Life is a glorious cycle of song
A medley of extemporanea,
And love is a thing that can never go wrong
And I am Marie of Roumania.

Apparently the consumption of alcohol has doubled whilst the pubs have been shut and we’ve only been able to frolic with our partners.

I like to have a martini,
Two at the very most.
After three I’m under the table
After four I’m under my host.


Thursday, December 24th

The first time I got drunk was on Christmas Eve. Mum and Mike and the girls being out, Barry Irvine, a few years older than me, called round. I told him I didn’t think I could get drunk. So he mixed a few black and tans from me mom’s unguarded drinks cabinet. A few hours later we both sang over enthusiastically at Midnight Mass in the packed parish church. I remember the slightly reproachful, slightly sad eyes of the vicar when I beamingly shook hands with him as we filtered out after the ceremony.

Christmas Day

Mid morning trip to Mytholmroyd to see Rosie open her presents. Jude having to watch proceedings from afar due to self isolating. Back home we unwrapped our own prezzies. I bought PW Hamnet  and a pair of earrings which I had to photograph at the shop before purchase:

Me: “Why don’t you come with me to check I get the right ones?

PW: “It’s not the same.”

PW unwrapped said earrings and, despite my photograph, tells me, “They’re lovely, but they’re not the ones I wanted.”

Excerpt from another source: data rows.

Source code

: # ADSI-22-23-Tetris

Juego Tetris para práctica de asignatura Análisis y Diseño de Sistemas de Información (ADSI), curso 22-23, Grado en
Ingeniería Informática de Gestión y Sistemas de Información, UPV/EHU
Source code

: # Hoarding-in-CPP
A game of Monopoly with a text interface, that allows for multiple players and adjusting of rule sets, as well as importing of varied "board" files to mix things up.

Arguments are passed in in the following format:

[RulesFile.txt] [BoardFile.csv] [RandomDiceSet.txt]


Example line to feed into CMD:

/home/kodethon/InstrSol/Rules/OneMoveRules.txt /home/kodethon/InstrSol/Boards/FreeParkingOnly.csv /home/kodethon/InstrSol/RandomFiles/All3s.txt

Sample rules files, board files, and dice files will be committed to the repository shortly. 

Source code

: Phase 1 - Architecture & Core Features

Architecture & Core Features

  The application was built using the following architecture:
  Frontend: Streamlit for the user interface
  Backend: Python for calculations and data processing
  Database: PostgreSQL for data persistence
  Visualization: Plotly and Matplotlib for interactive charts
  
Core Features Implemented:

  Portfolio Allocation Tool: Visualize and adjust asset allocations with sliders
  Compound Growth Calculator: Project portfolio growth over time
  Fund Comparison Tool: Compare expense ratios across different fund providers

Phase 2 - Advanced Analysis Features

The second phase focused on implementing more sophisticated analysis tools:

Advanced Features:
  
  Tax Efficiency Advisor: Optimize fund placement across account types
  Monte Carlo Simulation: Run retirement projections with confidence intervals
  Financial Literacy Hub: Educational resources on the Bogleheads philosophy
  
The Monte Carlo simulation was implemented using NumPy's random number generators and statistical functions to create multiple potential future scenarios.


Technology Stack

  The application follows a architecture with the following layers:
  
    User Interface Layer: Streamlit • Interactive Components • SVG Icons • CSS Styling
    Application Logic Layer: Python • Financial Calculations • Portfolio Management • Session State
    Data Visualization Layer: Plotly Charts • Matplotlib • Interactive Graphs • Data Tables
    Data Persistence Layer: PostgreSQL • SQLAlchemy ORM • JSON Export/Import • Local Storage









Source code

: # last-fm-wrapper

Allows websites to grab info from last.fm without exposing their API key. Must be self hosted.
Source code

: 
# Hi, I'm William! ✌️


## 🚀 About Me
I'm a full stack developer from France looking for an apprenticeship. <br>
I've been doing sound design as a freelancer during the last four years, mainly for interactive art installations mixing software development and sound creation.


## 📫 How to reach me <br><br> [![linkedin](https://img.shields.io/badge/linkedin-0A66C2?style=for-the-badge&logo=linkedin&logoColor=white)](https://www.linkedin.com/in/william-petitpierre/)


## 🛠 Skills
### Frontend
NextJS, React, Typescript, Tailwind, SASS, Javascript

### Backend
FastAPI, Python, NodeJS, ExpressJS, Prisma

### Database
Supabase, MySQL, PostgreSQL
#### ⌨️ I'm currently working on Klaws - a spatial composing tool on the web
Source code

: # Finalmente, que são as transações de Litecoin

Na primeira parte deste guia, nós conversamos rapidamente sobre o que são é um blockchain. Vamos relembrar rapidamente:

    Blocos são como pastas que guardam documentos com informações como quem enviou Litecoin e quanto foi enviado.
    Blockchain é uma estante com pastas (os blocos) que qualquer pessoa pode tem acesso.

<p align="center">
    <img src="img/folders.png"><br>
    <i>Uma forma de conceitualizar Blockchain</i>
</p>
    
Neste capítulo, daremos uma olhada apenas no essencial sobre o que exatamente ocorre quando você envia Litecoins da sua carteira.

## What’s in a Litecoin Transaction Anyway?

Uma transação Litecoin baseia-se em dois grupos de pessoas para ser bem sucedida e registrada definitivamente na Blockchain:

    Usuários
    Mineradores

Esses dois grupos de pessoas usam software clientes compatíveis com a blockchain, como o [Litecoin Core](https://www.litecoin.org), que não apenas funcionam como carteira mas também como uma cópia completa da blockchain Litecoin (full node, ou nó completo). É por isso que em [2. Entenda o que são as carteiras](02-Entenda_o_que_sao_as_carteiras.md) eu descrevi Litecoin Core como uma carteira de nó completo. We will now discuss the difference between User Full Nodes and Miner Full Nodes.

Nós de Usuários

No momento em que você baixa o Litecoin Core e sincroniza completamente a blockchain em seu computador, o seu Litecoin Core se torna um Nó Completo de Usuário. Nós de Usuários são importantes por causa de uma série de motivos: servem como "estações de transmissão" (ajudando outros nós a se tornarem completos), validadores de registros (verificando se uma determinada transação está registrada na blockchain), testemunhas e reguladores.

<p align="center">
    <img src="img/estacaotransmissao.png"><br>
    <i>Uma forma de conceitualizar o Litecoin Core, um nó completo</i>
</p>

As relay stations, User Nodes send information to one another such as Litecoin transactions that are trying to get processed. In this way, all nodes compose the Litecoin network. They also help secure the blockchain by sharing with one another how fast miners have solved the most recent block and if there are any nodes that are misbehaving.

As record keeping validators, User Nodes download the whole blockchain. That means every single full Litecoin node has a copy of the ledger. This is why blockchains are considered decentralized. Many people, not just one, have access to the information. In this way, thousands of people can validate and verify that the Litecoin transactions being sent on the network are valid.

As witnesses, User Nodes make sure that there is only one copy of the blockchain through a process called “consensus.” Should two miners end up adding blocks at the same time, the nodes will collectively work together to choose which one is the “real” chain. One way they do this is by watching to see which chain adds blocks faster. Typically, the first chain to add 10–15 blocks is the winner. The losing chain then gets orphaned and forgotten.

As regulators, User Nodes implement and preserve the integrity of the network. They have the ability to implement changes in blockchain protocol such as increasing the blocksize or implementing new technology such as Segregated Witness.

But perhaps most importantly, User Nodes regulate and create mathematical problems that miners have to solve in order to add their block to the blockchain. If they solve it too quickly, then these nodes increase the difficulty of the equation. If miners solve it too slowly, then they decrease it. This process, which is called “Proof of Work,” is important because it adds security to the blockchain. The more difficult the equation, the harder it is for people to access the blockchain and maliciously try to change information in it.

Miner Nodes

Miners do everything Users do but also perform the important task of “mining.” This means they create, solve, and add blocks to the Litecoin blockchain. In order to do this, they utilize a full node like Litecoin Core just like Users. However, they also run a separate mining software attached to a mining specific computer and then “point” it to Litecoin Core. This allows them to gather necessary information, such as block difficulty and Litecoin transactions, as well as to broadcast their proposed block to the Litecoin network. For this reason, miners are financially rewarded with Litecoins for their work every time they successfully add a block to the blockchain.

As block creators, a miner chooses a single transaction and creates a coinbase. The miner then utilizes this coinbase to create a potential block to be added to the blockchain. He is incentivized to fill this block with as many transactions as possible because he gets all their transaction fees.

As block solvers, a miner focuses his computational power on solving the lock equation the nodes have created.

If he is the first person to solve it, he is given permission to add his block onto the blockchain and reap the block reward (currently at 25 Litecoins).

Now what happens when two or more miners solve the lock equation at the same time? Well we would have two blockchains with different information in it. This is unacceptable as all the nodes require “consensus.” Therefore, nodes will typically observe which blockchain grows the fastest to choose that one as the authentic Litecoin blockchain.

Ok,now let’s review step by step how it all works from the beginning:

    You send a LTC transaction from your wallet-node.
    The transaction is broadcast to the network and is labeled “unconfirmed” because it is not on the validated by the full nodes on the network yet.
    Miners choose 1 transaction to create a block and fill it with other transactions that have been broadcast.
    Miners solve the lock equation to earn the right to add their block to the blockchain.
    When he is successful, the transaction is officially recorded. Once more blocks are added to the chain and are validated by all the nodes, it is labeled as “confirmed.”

Five minutes later, one of them is lost. We search the floor and surfaces for the flimsy, expensive accessories. Until we find them we can’t vac (halleluyah). PW undresses to check the errant jewellery hasn’t fallen down her blouse, but finds nothing unusual down there. Sends me out to the bin to search through the wrapping paper. Still not found. It’s a shame there’s not a craze for wearing unmatching items. Think of the saving on socks and silver ware.

Ha Ha! Good tip for husbands: if earrings go astray, try running your fingers through your wife’s hair. She’ll think you are being nice and understanding, while you are actually searching for the lost item. It worked for me.

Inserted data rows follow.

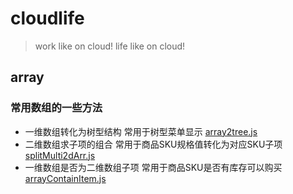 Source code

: cloudlife
=========

> work like on cloud!
> life like on cloud!


## array

### 常用数组的一些方法

- 一维数组转化为树型结构
    常用于树型菜单显示  [array2tree.js](https://github.com/lihang90/cloudlife/blob/master/src/array/array2tree.js)
- 二维数组求子项的组合
    常用于商品SKU规格值转化为对应SKU子项  [splitMulti2dArr.js](https://github.com/lihang90/cloudlife/blob/master/src/array/splitMulti2dArr.js)
- 一维数组是否为二维数组子项
    常用于商品SKU是否有库存可以购买  [arrayContainItem.js](https://github.com/lihang90/cloudlife/blob/master/src/array/arrayContainItem.js) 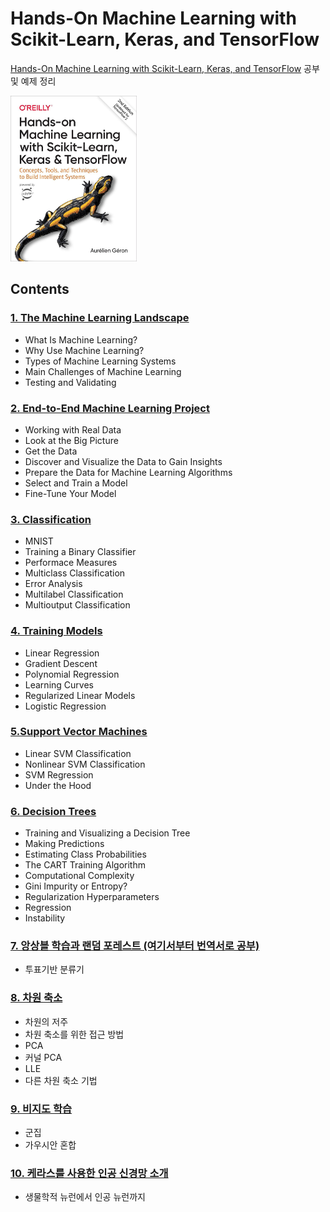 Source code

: # Hands-On Machine Learning with Scikit-Learn, Keras, and TensorFlow

[Hands-On Machine Learning with Scikit-Learn, Keras, and TensorFlow](https://www.oreilly.com/library/view/hands-on-machine-learning/9781492032632/) 공부 및 예제 정리

<img src="./hands_on_machine_learning_2nd.jpeg" alt="book_img" width="40%"/>

## Contents

### [1. The Machine Learning Landscape](./ch1)
- What Is Machine Learning?
- Why Use Machine Learning?
- Types of Machine Learning Systems
- Main Challenges of Machine Learning
- Testing and Validating

### [2. End-to-End Machine Learning Project](./ch2)
- Working with Real Data
- Look at the Big Picture
- Get the Data
- Discover and Visualize the Data to Gain Insights
- Prepare the Data for Machine Learning Algorithms
- Select and Train a Model
- Fine-Tune Your Model

### [3. Classification](./ch3)
- MNIST
- Training a Binary Classifier
- Performace Measures
- Multiclass Classification
- Error Analysis
- Multilabel Classification
- Multioutput Classification

### [4. Training Models](./ch4)
- Linear Regression
- Gradient Descent
- Polynomial Regression
- Learning Curves
- Regularized Linear Models
- Logistic Regression

### [5.Support Vector Machines](./ch5)
- Linear SVM Classification
- Nonlinear SVM Classification
- SVM Regression
- Under the Hood

### [6. Decision Trees](./ch6)
- Training and Visualizing a Decision Tree
- Making Predictions
- Estimating Class Probabilities
- The CART Training Algorithm
- Computational Complexity
- Gini Impurity or Entropy?
- Regularization Hyperparameters
- Regression
- Instability

### [7. 앙상블 학습과 랜덤 포레스트 (여기서부터 번역서로 공부)](./ch7)
- 투표기반 분류기

### [8. 차원 축소](./ch8)
- 차원의 저주
- 차원 축소를 위한 접근 방법
- PCA
- 커널 PCA
- LLE
- 다른 차원 축소 기법

### [9. 비지도 학습](./ch9)
- 군집
- 가우시안 혼합

### [10. 케라스를 사용한 인공 신경망 소개](./ch10)
- 생물학적 뉴런에서 인공 뉴런까지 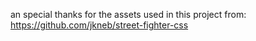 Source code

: an special thanks for the assets used in this project from:
https://github.com/jkneb/street-fighter-css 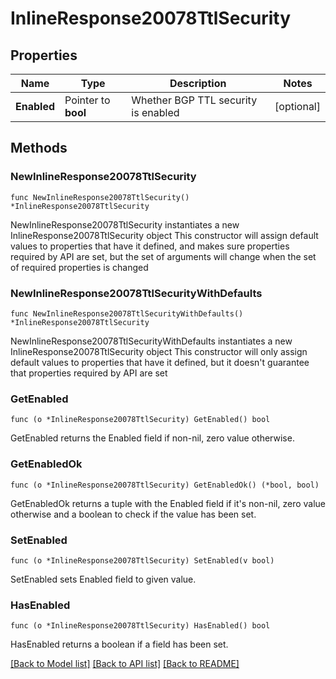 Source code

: # InlineResponse20078TtlSecurity

## Properties

Name | Type | Description | Notes
------------ | ------------- | ------------- | -------------
**Enabled** | Pointer to **bool** | Whether BGP TTL security is enabled | [optional] 

## Methods

### NewInlineResponse20078TtlSecurity

`func NewInlineResponse20078TtlSecurity() *InlineResponse20078TtlSecurity`

NewInlineResponse20078TtlSecurity instantiates a new InlineResponse20078TtlSecurity object
This constructor will assign default values to properties that have it defined,
and makes sure properties required by API are set, but the set of arguments
will change when the set of required properties is changed

### NewInlineResponse20078TtlSecurityWithDefaults

`func NewInlineResponse20078TtlSecurityWithDefaults() *InlineResponse20078TtlSecurity`

NewInlineResponse20078TtlSecurityWithDefaults instantiates a new InlineResponse20078TtlSecurity object
This constructor will only assign default values to properties that have it defined,
but it doesn't guarantee that properties required by API are set

### GetEnabled

`func (o *InlineResponse20078TtlSecurity) GetEnabled() bool`

GetEnabled returns the Enabled field if non-nil, zero value otherwise.

### GetEnabledOk

`func (o *InlineResponse20078TtlSecurity) GetEnabledOk() (*bool, bool)`

GetEnabledOk returns a tuple with the Enabled field if it's non-nil, zero value otherwise
and a boolean to check if the value has been set.

### SetEnabled

`func (o *InlineResponse20078TtlSecurity) SetEnabled(v bool)`

SetEnabled sets Enabled field to given value.

### HasEnabled

`func (o *InlineResponse20078TtlSecurity) HasEnabled() bool`

HasEnabled returns a boolean if a field has been set.


[[Back to Model list]](../README.md#documentation-for-models) [[Back to API list]](../README.md#documentation-for-api-endpoints) [[Back to README]](../README.md)


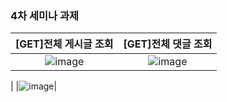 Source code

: ### 4차 세미나 과제

|[GET]전체 게시글 조회|[GET]전체 댓글 조회|
|:---:|:---:|
|![image](https://user-images.githubusercontent.com/35513039/68186422-73646b80-ffe7-11e9-852a-1ac28cf5547d.png)|![image](https://user-images.githubusercontent.com/35513039/68186447-7f502d80-ffe7-11e9-86cd-1f65a86cbe3c.png)
|
|![image](https://user-images.githubusercontent.com/35513039/68186465-8ecf7680-ffe7-11e9-937f-d721c8dbe3cf.png)|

H the poet sent me a Nativity video made by a friend in Cornwall.

Saturday, December 26th

This year young people have been told, hug granny and she’ll die! The death of elders has always affected children, but rarely have they felt so implicated in their demise. At an early age they also realise the fact of their own mortality.

Italian Folk tale

The Land Where One Need Never Die*

A youth did not like the idea of death. So he left his village, crossing the little bridge over its hurrying stream, and went in search of a land where no one ever died.

Before midday, he met an old man with a white beard down to his chest, who was pushing a wheelbarrow full of rocks down a mountain. “If you stay with me, you will live a hundred years, until I finish moving all the rocks from this mountain.”

“A hundred years is not long enough for me,” said the youth, and he continued on his way.

Mid afternoon he met an old man with a white beard down to his navel. He was chopping down trees in a dense forest.“If you stay with me, you won’t die until I cut down all the trees in this forest.”

“Two hundred years isn’t long enough for me,” said the youth, and he left the old man to his work.

Late afternoon he met an old man with a white beard down to his knees, who was watching a duck drink water out of a lake. “Stay with me,” said the old man. “I won’t die for three hundred years, until this duck has drunk the lake dry.”

“Three hundred years isn’t long enough for me,” said the youth. And he continued on his way.

Near nightfall he came to a long sloping track leading to a palace with many spires. It was owned by a man with a white beard down to his feet. “This is the place!” The old man said, “Here time moves so slowly that you will never die.” The old man was happy to have some company.

The youth moved into the palace and lived like a prince. Until, one day he woke from a dream about his family and he yearned to visit them. The old man gave the youth a white horse and told him that as long as he stayed in the saddle, he would not die. 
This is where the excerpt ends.